When the nurse ushered me into the doctor's waiting room there, I sat on the table for about 20 minutes. The doctor came in. He did some movements with my knee and he said, Son, you're getting older. I said, Doctor, I could have made that diagnosis. But, I said, These are recurring as a coincidence to these shots that I have been getting.

So he went in the corner, wrote a prescription, and said, Call me in a month after taking these pills to see if this works. I said, Doctor, I'm 30-something years old. I'm in good shape. I want to figure out why this is happening. We went back and forth for a couple of minutes and he said, Son, I have got to get down the room to see 15 other patients so that I can keep the lights on in this building. And I thought to myself, Is that what we have reduced health care to? Is that what we have enabled our system to give and administer to our citizens? They deserve better.

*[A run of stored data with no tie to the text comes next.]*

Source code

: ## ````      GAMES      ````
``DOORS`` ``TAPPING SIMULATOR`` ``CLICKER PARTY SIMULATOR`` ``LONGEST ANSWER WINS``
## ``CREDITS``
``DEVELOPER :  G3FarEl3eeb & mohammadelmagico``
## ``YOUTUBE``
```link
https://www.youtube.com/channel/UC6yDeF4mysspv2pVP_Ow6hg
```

And that's why our choices for the bills that we are introducing are going to add some significant improvements. One, we're going to make sure that Americans have more choices to see the doctor that they want, to develop and sign onto the plans that they want and to make sure, number two, the number two guidepost we have is that bureaucrats and bean counters are not deciding the type of health care that our citizens should get.

And, lastly, we want to make sure that families understand that there's enough money in the system. We hear from the other side about how are we going to pay for this. This is going to be more resources coming down here to Capitol Hill and being disbursed out.

We know this much, that one-third of the $2.5 trillion that we spend every year on health care, one-third of that never reaches the doctors, never reaches the patients. It's lost somewhere out in the administration of the system.

We know one-third of that money could be given and could be used to cover the 46 million uninsured and underinsured. So conceivably there is enough money in the system to pay for those people who are uninsured and underinsured. In fact, we hear that families have found that nearly 7 percent, in 1987, 7 percent of their median household income was being used and devoted for health care. And now it has grown to nearly 20 percent. In fact, Americans spend more than any industrialized country on health care, nearly $7,000 over the aggregate for a year, for a family, for a working family. And yet our health care and our life expectancy is on par with Cuba. It is on par with Cuba.

So we have got to make systematic and fundamental changes, as the gentlewoman said, to focus on prevention. Four cents of every dollar is only focused on prevention. Yet we have some of the worst chronic diseases that continue over this period.

So we want to stress that folks will have more choices, that bureaucrats and bean counters won't decide, but doctors and physicians will decide the type of health care that they get, and there is enough money in the system to pay for itself. Those are the three guideposts; those are the three beacons that we are using as we drafting the legislation here in the House.